Escrito por:
Tulio Ramos Mancilla
Columna: Toma de Posiciones
e-mail: tramosmancilla@hotmail.com
Twitter: @TulioRamosM
El 9 de abril del 48 Fidel Castro recorría Bogotá, Máuser en mano, agitando a las multitudes capitalinas desde la misma esquina de la Jiménez con Séptima (ahora yace un triunfante McDonald's ahí) donde mataron al Negro, al Indio: a Gaitán caudillo: el hombre que no era tal, sino algo llamado "un pueblo". De todas las cosas vistas por el líder cubano ese interminable día, hubo una que no pudo dejar de deslumbrarlo entonces, y que tal vez lo hace hasta hoy, cuan fuerte es la imagen, el concepto, el significado del asunto; se trataba de una pareja que, en plena refriega popular, había estacionado diligentemente su vehículo en algún descampado urbano para, así, tener espacio y tiempo donde buscar la tercera dimensión de la existencia a través del bienquisto sexo.
Estamos hablando de hace sesenta y cinco años, cuando eso era en Colombia -no en París-, no ya impresionante, sino un verdadero crimen contra el honor(el honor, cosa de los españoles que no terminamos de entender).
La muerte, claro, circundaba todo en esas horas; por lo demás, es muy sabido que el misterio de la violencia bien puede ir de la mano de la lubricidad.
El primer campeonato mundial de fútbol, recuérdese, se jugó en el Uruguay de 1930. El país local resultó campeón ante Argentina, que siempre se quejó -sí, ya entonces se quejaban los futbolistas argentinos- de que los orientales les habían cambiado la pelota en el entretiempo…, etcétera.
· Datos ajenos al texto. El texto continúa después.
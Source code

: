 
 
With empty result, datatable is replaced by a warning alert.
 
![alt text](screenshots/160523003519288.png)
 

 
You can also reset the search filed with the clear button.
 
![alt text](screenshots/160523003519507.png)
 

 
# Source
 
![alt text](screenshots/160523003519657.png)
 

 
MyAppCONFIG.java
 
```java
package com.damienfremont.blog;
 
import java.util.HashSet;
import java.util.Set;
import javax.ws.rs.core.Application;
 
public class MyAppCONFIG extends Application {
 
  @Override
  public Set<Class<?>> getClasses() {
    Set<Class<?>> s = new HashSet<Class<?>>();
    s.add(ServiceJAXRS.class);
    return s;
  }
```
Se batallaba en la cancha en esa época, y se repetía que el deporte de los ingleses era cosa de hombres duros, a los que no les importaba perder uno o dos dientes por juego. La Celeste ganó aquel título, sí, pero el goleador del torneo fue un ché, Guillermo Stábile.
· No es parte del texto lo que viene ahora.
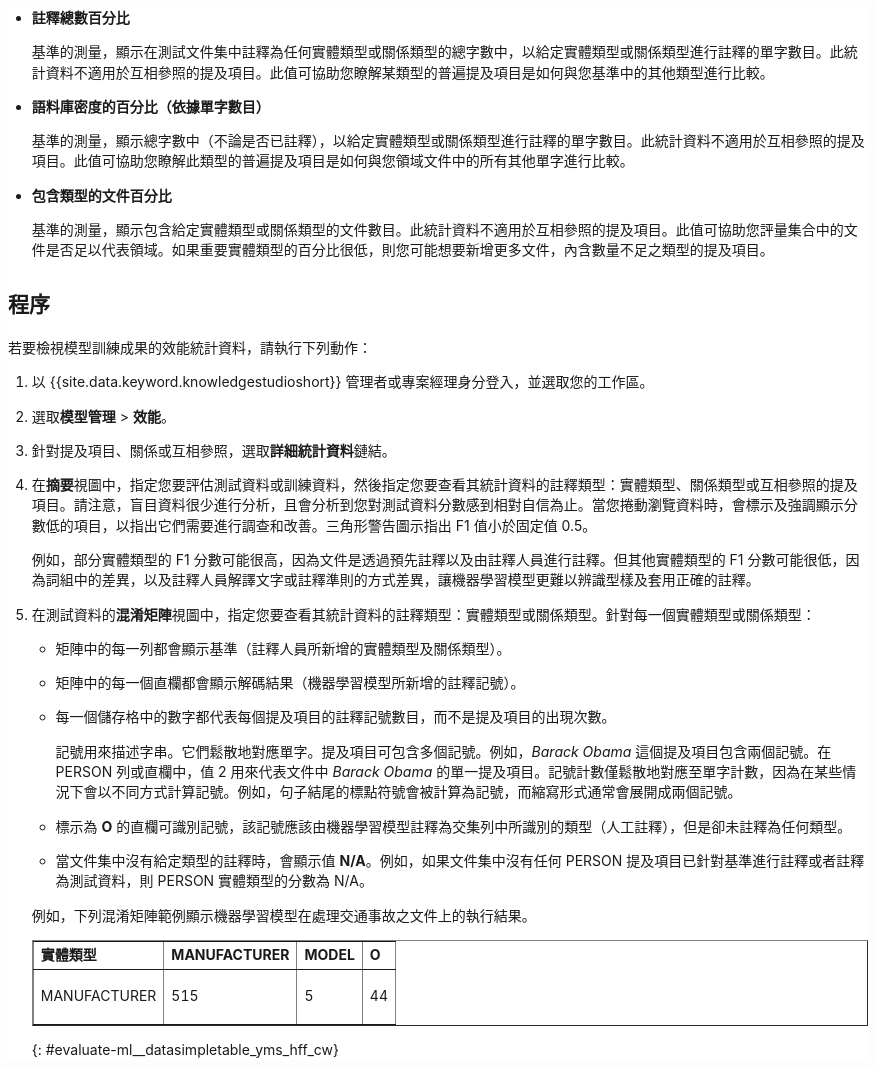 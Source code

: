 - **註釋總數百分比**

    基準的測量，顯示在測試文件集中註釋為任何實體類型或關係類型的總字數中，以給定實體類型或關係類型進行註釋的單字數目。此統計資料不適用於互相參照的提及項目。此值可協助您瞭解某類型的普遍提及項目是如何與您基準中的其他類型進行比較。

- **語料庫密度的百分比（依據單字數目）**

    基準的測量，顯示總字數中（不論是否已註釋），以給定實體類型或關係類型進行註釋的單字數目。此統計資料不適用於互相參照的提及項目。此值可協助您瞭解此類型的普遍提及項目是如何與您領域文件中的所有其他單字進行比較。

- **包含類型的文件百分比**

    基準的測量，顯示包含給定實體類型或關係類型的文件數目。此統計資料不適用於互相參照的提及項目。此值可協助您評量集合中的文件是否足以代表領域。如果重要實體類型的百分比很低，則您可能想要新增更多文件，內含數量不足之類型的提及項目。

## 程序

若要檢視模型訓練成果的效能統計資料，請執行下列動作：

1. 以 {{site.data.keyword.knowledgestudioshort}} 管理者或專案經理身分登入，並選取您的工作區。
1. 選取**模型管理** > **效能**。
1. 針對提及項目、關係或互相參照，選取**詳細統計資料**鏈結。
1. 在**摘要**視圖中，指定您要評估測試資料或訓練資料，然後指定您要查看其統計資料的註釋類型：實體類型、關係類型或互相參照的提及項目。請注意，盲目資料很少進行分析，且會分析到您對測試資料分數感到相對自信為止。當您捲動瀏覽資料時，會標示及強調顯示分數低的項目，以指出它們需要進行調查和改善。三角形警告圖示指出 F1 值小於固定值 0.5。

    例如，部分實體類型的 F1 分數可能很高，因為文件是透過預先註釋以及由註釋人員進行註釋。但其他實體類型的 F1 分數可能很低，因為詞組中的差異，以及註釋人員解譯文字或註釋準則的方式差異，讓機器學習模型更難以辨識型樣及套用正確的註釋。

1. 在測試資料的**混淆矩陣**視圖中，指定您要查看其統計資料的註釋類型：實體類型或關係類型。針對每一個實體類型或關係類型：

    - 矩陣中的每一列都會顯示基準（註釋人員所新增的實體類型及關係類型）。
    - 矩陣中的每一個直欄都會顯示解碼結果（機器學習模型所新增的註釋記號）。
    - 每一個儲存格中的數字都代表每個提及項目的註釋記號數目，而不是提及項目的出現次數。

        記號用來描述字串。它們鬆散地對應單字。提及項目可包含多個記號。例如，*Barack Obama* 這個提及項目包含兩個記號。在 PERSON 列或直欄中，值 2 用來代表文件中 *Barack Obama* 的單一提及項目。記號計數僅鬆散地對應至單字計數，因為在某些情況下會以不同方式計算記號。例如，句子結尾的標點符號會被計算為記號，而縮寫形式通常會展開成兩個記號。

    - 標示為 **O** 的直欄可識別記號，該記號應該由機器學習模型註釋為交集列中所識別的類型（人工註釋），但是卻未註釋為任何類型。
    - 當文件集中沒有給定類型的註釋時，會顯示值 **N/A**。例如，如果文件集中沒有任何 PERSON 提及項目已針對基準進行註釋或者註釋為測試資料，則 PERSON 實體類型的分數為 N/A。

    例如，下列混淆矩陣範例顯示機器學習模型在處理交通事故之文件上的執行結果。

    <table cellpadding="4" cellspacing="0" summary="事故報告混淆矩陣範例" border="1" class="simpletable"><tr class="sthead"><th valign="bottom" align="left" id="d15356e164" class="stentry thleft thbot">實體類型</th>
        <th valign="bottom" align="left" id="d15356e166" class="stentry thleft thbot">MANUFACTURER</th>
        <th valign="bottom" align="left" id="d15356e168" class="stentry thleft thbot">MODEL</th>
        <th valign="bottom" align="left" id="d15356e170" class="stentry thleft thbot">O</th>
      </tr>
      <tr class="strow"><td valign="top" headers="d15356e164" class="stentry"><p class="p wrapper">MANUFACTURER</p></td>
        <td valign="top" headers="d15356e166" class="stentry"><p class="p wrapper">515</p></td>
        <td valign="top" headers="d15356e168" class="stentry"><p class="p wrapper">5</p></td>
        <td valign="top" headers="d15356e170" class="stentry"><p class="p wrapper">44</p></td>
      </tr>
    </table>
    {: #evaluate-ml__datasimpletable_yms_hff_cw}
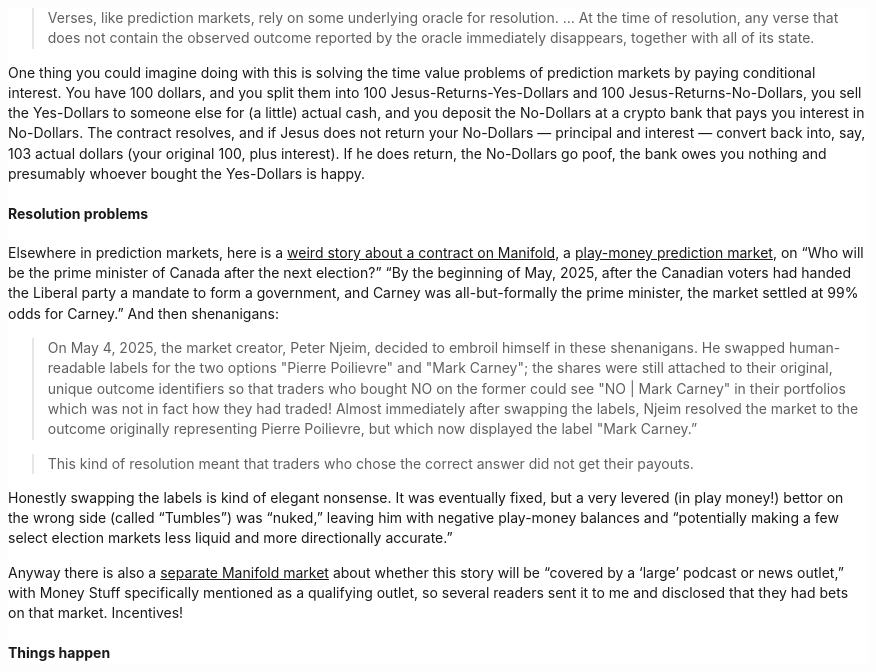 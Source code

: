 > Verses, like prediction markets, rely on some underlying oracle for resolution. … At the time of resolution, any verse that does not contain the observed outcome reported by the oracle immediately disappears, together with all of its state.

One thing you could imagine doing with this is solving the time value problems of prediction markets by paying conditional interest. You have 100 dollars, and you split them into 100 Jesus-Returns-Yes-Dollars and 100 Jesus-Returns-No-Dollars, you sell the Yes-Dollars to someone else for (a little) actual cash, and you deposit the No-Dollars at a crypto bank that pays you interest in No-Dollars. The contract resolves, and if Jesus does not return your No-Dollars — principal and interest — convert back into, say, 103 actual dollars (your original 100, plus interest). If he does return, the No-Dollars go poof, the bank owes you nothing and presumably whoever bought the Yes-Dollars is happy.

#### Resolution problems

Elsewhere in prediction markets, here is a [weird story about a contract on Manifold](https://links.message.bloomberg.com/s/c/nk6dboELdTDgDFVUWzuWjCqZfjrOy75Pp50pI6XRSZU2nj-LwdCTlpsRhS2D1XQkg1-4QmOvOzrFcyBQckDteRrm7JjtkyXnLocKRW7Wev4FKwJEpvdDkRlrFSWtYC6Upxtj3rEn9nCydeyej0gBDJfFyZfuC0L_RprPm3TN0JJ7Fg3axzy_N0-KB5eqUcnlxhB27JMn562bBv3zo4T8BjoZVXQQPRux4ydy3kImfbGjPoxCotVI4vIBbb7pX5RXQ8RPC840GNknpx_TU-ZSkrhugL6qSgkctJD1sNGKDPa37cG53I_ZxEWe2fVtvJb1L5yLf3rE_fwkPnWHlIbRP-0/vVNzsnixGrKKaCE9gICSM5lm21gX_Xm-/9), a [play-money prediction market](https://links.message.bloomberg.com/s/c/AU43gp0MrXbijgOgppRtWwg4b6sbk5UupU1s4ahlhpomjVr3W6b18EavHwZkpIW6fLWapT_73detxFF0ZlEw_AZmRjy-7K8pobPzI6KvE1RFRoVqzig_KWgpdPsnTLwewCyGKRbxadw0FRCzBz-TgVMgSJJyGm-uIHuyM5lYNtT5P5HPe_PnfTszT2DbuAUKwom8P7xb5_Jw345K3BIwpw9oAaUHb5pxAa8LzDEmQ7iVdoSvc1E8Zs-HHodsRfP6Fd94TwWqttoZpTrUvjQWib2onKDpFNDIQsTSu0fX/FkWaXYhennsy-_7OI-HePdHF8JQjyPCb/9), on “Who will be the prime minister of Canada after the next election?” “By the beginning of May, 2025, after the Canadian voters had handed the Liberal party a mandate to form a government, and Carney was all-but-formally the prime minister, the market settled at 99% odds for Carney.” And then shenanigans:

> On May 4, 2025, the market creator, Peter Njeim, decided to embroil himself in these shenanigans. He swapped human-readable labels for the two options "Pierre Poilievre" and "Mark Carney"; the shares were still attached to their original, unique outcome identifiers so that traders who bought NO on the former could see "NO | Mark Carney" in their portfolios which was not in fact how they had traded! Almost immediately after swapping the labels, Njeim resolved the market to the outcome originally representing Pierre Poilievre, but which now displayed the label "Mark Carney.”

> This kind of resolution meant that traders who chose the correct answer did not get their payouts.

Honestly swapping the labels is kind of elegant nonsense. It was eventually fixed, but a very levered (in play money!) bettor on the wrong side (called “Tumbles”) was “nuked,” leaving him with negative play-money balances and “potentially making a few select election markets less liquid and more directionally accurate.”

Anyway there is also a [separate Manifold market](https://links.message.bloomberg.com/s/c/22rIZjEXIRCVUFUG52ONssBd4eBKq3-xJLWEuCEqwfW9Dfmmoz4Lf1ZRegBSSXkTiBvq69Ob_sq01FjLTBqZYPOPCgcj9-RR_YE5SZ5dYoif9v_SWerajAzIHMlPOI745eLUPiM4t8BaS-jMOCxvR8vsimv_4GvyzpbH8olBoA2QtgujbO-9K6r0GQltIbBWXHtPwlzum4_1Gv-RHTY_OAMUTGd2aGC2eQHYuDt5oeugnL7ZLOn_aKXwv5zsCcKnWxcHGDEogwrIVAZ0ZZxsBXnRwoebWVz8JpxGk0-gx--v4tbwsnbgWFxg9at1vrU7HWXbMPPOKqMyU9w0GCMTQQ/NZDZ8v_7i1cHXaNMtXc2KBJoyDLr7uAp/9) about whether this story will be “covered by a ‘large’ podcast or news outlet,” with Money Stuff specifically mentioned as a qualifying outlet, so several readers sent it to me and disclosed that they had bets on that market. Incentives!

#### Things happen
Todos los testigos de esa campaña gaucha están muertos; sin embargo, alguna vez uno de los sobrevivientes alcanzó a contar sin amargura lo mala gente que fue don Guillermo en vida, especialmente con su propio equipo: cuando un compañero llevaba el balón cerca del área contraria el hombre lo empujaba burdamente para quedarse él con el inminente gol.
Como no había cámaras, la historia oficial lo único que cuenta es el número máximo al que llegó uno de los tipos más ridículamente egoísta de los que he escuchado jamás. Stábile -quien, valga decirlo, no se puede defender- es apenas y nada más que eso, una cifra; y con ello, mucho menos importante que algunos jugadores que ni siquiera estuvieron en un mundial y a quienes, aun así, premiamos frecuentemente con nuestra admirativa evocación.
Tal vez sea yo demasiado impresionable, o simplemente la vida diaria está en verdad llena de patetismo. Cada quien con su opinión. En lo personal me gusta pensar, durante los momentos vacíos, en los móviles (que no motivos) de la gente que luchó por encontrarle sentido a la contravía, que es donde está el drama espectacular de la pasión humana.
Y entonces veo a Bolívar en el río de la Plata, borracho, girando su bota sobre la mesa de un banquete que le daban, y ofreciendo aplastar "¡así, así!" a la anfitriona República Argentina, con su ejército colombiano, merced a una provocación menor, de algún oficial menor que no se le sometía.
Otras veces me paro al lado del Napoleón dubitativo de Waterloo, que, jinete inerte, está a la espera de que su etoile le dicte los movimientos ganadores de la batalla, ante un estado mayor desconcertado por ese molesto vicio corso de creer en las corazonadas, de las cuales la mente francesa ya había demostrado su incontestable inexistencia.
Finalmente, vuelvo insistente al momentono tan lejano en que me di cuenta de que, en serio,no era ninguna broma que yo también iba a morir algún día; he procurado no olvidarlo, a ver si así hago antes todo lo que estoy persuadido que tengo que hacer, aunque esté temblando de miedo. Pues me interesa, cómo no, eso de ser patético a más no poder.